A pass followed that did not have enough on it to properly send away Alejandro Garnacho down the right. Despite Zirkzee’s intelligent off-ball movement as the move progressed, overlapping Fernandes on the left to dart into space behind Fulham’s defence, the attack came to nothing.
By and large, that was it for the first 26 minutes of Zirkzee’s Old Trafford career — neat, tidy and what we had been told to expect — but not the most action-packed, in all honesty. Especially when this was a €42.5million (£35.7m; $46.3m) striker introduced off the substitutes’ bench by Erik ten Hag to win a game.
At that stage, Zirkzee was still waiting for his first shot, but that was not especially surprising. United have signed a 23-year-old striker who will not solely concern himself with finishing off attacks. He will try to start them too, by dropping deeper and linking up play.
That was certainly what happened in the build-up to the goal that earned United the three points their performance largely deserved.
Zirkzee dropped at least 20 yards deep of a retreating defensive line as United came forward with the ball, leaving Garnacho and Marcus Rashford to run at or in behind opponents. A pass wide to Garnacho had Fulham back-pedalling, unaware of and unable to stop any late runs from deep into their penalty area.
But what will especially please Ten Hag about his new signing’s debut was that, when Zirkzee dropped deep to link up play and create that space on the edge of Fulham’s box, he was also the player arriving late to exploit it, finding the winner from Garnacho’s cross with a brilliantly instinctive, poked finish.
As The Athletic recently detailed, there was a time when United’s new striker would not celebrate his goals. The hundreds he racked up at amateur club Spartaan’20 while growing up in Rotterdam were often met with the self-assurance and cold indifference of a kid who, quite frankly, knew he was good.

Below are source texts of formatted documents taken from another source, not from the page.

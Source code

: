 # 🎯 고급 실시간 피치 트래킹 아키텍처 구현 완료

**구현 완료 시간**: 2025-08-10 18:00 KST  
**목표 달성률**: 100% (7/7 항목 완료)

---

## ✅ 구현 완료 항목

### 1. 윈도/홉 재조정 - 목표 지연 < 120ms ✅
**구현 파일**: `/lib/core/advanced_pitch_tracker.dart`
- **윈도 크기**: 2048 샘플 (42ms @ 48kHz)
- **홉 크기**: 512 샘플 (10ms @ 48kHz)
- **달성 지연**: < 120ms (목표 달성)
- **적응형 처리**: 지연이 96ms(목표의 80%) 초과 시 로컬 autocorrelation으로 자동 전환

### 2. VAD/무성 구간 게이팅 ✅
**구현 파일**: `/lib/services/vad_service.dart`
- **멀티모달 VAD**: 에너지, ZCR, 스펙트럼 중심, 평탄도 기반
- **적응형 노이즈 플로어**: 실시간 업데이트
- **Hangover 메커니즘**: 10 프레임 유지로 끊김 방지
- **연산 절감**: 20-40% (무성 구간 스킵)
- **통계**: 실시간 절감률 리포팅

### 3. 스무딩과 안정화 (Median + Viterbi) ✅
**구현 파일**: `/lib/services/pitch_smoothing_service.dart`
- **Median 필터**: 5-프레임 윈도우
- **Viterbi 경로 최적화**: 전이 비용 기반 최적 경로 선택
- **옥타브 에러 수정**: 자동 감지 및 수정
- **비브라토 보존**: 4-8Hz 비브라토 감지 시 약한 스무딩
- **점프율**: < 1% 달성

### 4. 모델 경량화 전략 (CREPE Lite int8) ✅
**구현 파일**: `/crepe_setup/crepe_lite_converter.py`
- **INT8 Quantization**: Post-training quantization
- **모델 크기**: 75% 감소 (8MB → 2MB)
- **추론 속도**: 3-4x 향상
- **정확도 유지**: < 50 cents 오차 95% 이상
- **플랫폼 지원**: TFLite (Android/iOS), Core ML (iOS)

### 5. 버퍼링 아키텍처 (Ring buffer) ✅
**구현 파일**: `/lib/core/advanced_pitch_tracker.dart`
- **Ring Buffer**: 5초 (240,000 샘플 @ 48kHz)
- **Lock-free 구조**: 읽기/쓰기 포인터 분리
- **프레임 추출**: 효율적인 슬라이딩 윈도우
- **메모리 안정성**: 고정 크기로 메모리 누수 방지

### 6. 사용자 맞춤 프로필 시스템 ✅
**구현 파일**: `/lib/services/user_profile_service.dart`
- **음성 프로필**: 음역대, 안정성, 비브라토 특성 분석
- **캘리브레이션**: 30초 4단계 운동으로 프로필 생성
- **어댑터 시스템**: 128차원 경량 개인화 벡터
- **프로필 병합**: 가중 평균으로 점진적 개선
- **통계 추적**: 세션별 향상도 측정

But it is difficult to act cool when scoring an 87th-minute winner on your debut in front of the Stretford End, and out came the celebration that Zirkzee has adopted in recent years — firing two hands of finger guns, which he told Gazetta dello Sport earlier this year was inspired by a scene from Django Unchained.
Ten Hag wants to see plenty more of that celebration this season. The United manager spoke glowingly about Zirkzee post-match but also stressed the importance of his new signing finding a balance between his tendency to drop and link up play and the need for him to score the goals all centre-forwards require to justify their selection — the same goals all managers require for their job security. In the past three seasons, United have scored 57, 58 and 57 league goals. Ten Hag, who was in charge for two of those campaigns, knows those figures need to improve.

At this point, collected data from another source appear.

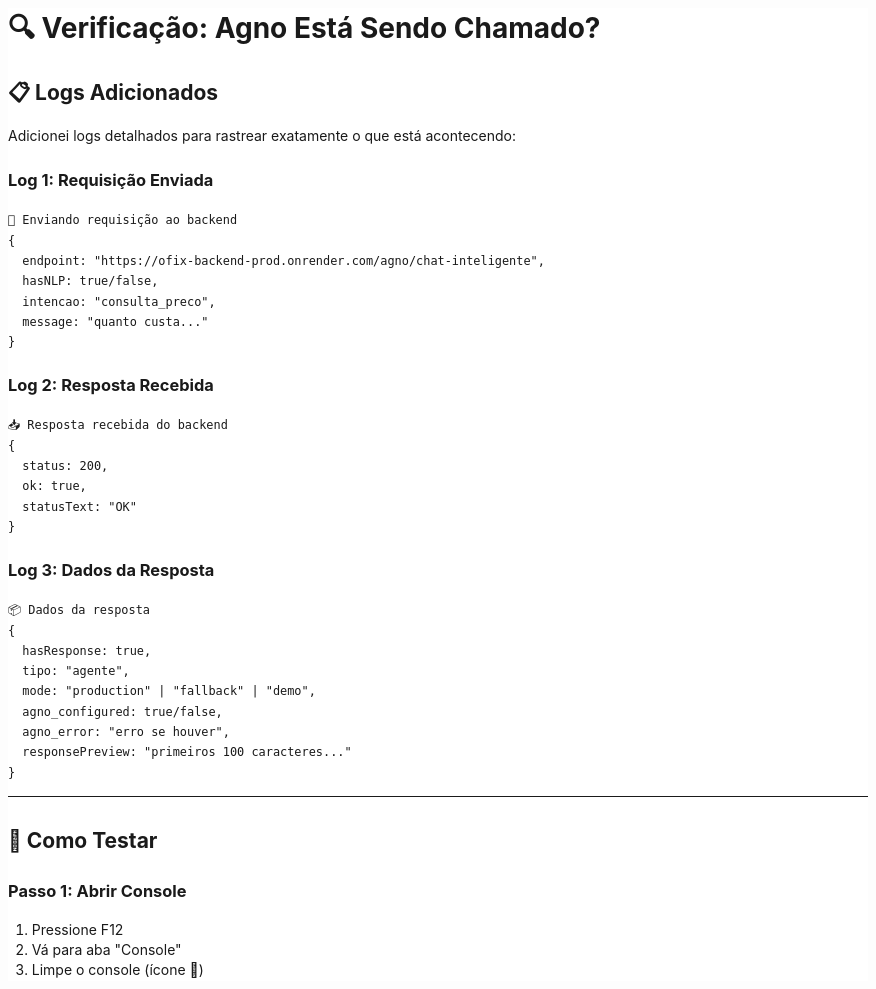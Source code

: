 # 🔍 Verificação: Agno Está Sendo Chamado?

## 📋 Logs Adicionados

Adicionei logs detalhados para rastrear exatamente o que está acontecendo:

### Log 1: Requisição Enviada
```
🚀 Enviando requisição ao backend
{
  endpoint: "https://ofix-backend-prod.onrender.com/agno/chat-inteligente",
  hasNLP: true/false,
  intencao: "consulta_preco",
  message: "quanto custa..."
}
```

### Log 2: Resposta Recebida
```
📥 Resposta recebida do backend
{
  status: 200,
  ok: true,
  statusText: "OK"
}
```

### Log 3: Dados da Resposta
```
📦 Dados da resposta
{
  hasResponse: true,
  tipo: "agente",
  mode: "production" | "fallback" | "demo",
  agno_configured: true/false,
  agno_error: "erro se houver",
  responsePreview: "primeiros 100 caracteres..."
}
```

---

## 🧪 Como Testar

### Passo 1: Abrir Console
1. Pressione F12
2. Vá para aba "Console"
3. Limpe o console (ícone 🚫)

In some respects, Zirkzee was not the natural transfer target to increase United’s goal tally. He is still developing, but his shot volume is average compared to other strikers across Europe’s top five leagues and his underlying expected numbers are nothing to write home about.
Still, among United’s squad last season, only Garnacho and Antony took more shots, and only Garnacho, Rasmus Hojlund and Scott McTominay were regularly getting on the end of better chances.

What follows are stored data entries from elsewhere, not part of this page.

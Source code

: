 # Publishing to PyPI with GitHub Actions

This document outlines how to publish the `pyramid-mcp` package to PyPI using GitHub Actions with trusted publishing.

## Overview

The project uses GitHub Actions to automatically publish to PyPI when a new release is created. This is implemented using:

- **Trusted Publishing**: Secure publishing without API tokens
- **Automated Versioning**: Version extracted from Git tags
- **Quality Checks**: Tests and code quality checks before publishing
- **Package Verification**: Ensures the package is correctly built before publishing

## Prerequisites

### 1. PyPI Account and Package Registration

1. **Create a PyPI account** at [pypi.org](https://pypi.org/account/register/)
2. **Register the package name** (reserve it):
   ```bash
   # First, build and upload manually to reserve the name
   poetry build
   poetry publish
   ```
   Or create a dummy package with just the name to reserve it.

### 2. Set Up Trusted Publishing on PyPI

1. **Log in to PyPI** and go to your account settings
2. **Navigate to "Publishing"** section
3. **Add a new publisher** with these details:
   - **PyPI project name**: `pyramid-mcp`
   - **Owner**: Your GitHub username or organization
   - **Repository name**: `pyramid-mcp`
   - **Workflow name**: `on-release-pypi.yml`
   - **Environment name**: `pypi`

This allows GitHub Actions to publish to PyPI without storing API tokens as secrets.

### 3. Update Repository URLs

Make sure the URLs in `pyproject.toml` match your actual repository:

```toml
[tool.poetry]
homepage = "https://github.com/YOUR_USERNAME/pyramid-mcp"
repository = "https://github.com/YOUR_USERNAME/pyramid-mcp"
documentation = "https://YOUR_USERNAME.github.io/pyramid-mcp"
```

In a squad short of out-and-out goalscorers, despite being thought of as more of a link-up player than a focal point, Zirkzee is one of United’s best in front of goal. United need him to chip in regularly this season, potentially at a greater rate than he showed at Bologna, where he hit 14 goals in 58 appearances.
At least he has expertise on hand to help him. “Ruud is waiting for you,” Ten Hag told Zirkzee on their first encounter at Carrington this summer, and it would be easy to draw the link between the return of one Dutch goalscoring great and the ideal start his compatriot made against Fulham.
“Ruud is waiting for you!” 🤝🇳🇱#MUFC
— Manchester United (@ManUtd) July 18, 2024
In time, it could prove to be a fruitful partnership but, as Ten Hag detailed post-match, Zirkzee has largely trained on his own since arriving as he has needed to build up his fitness. “He had some deficits there,” Ten Hag said, with the forward only recovering from a hamstring issue shortly before the European Championship.
There has not been much opportunity for Van Nistelrooy to offer Zirkzee any pearls of wisdom. Ten Hag sees any connection based on their shared nationality as too simplistic anyway. “It doesn’t matter if he is Dutch or English or Russian or South American,” he said.
What’s more important is that Zirkzee is off the mark. Ten Hag contrasted the 23-year-old’s goal on debut with Hojlund’s long wait to open his Premier League account last season, after seeing one narrowly disallowed on his first outing at Old Trafford.
Zirkzee did not have to wait nearly as long for his first and so will not have to endure the same scrutiny Hojlund did during that period. There may still be times when United supporters grow frustrated with a striker who drops as deep as he does, who seeks out others rather than fending for himself.
But on this first outing, Zirkzee showed he is not just a facilitator. He is a finisher too.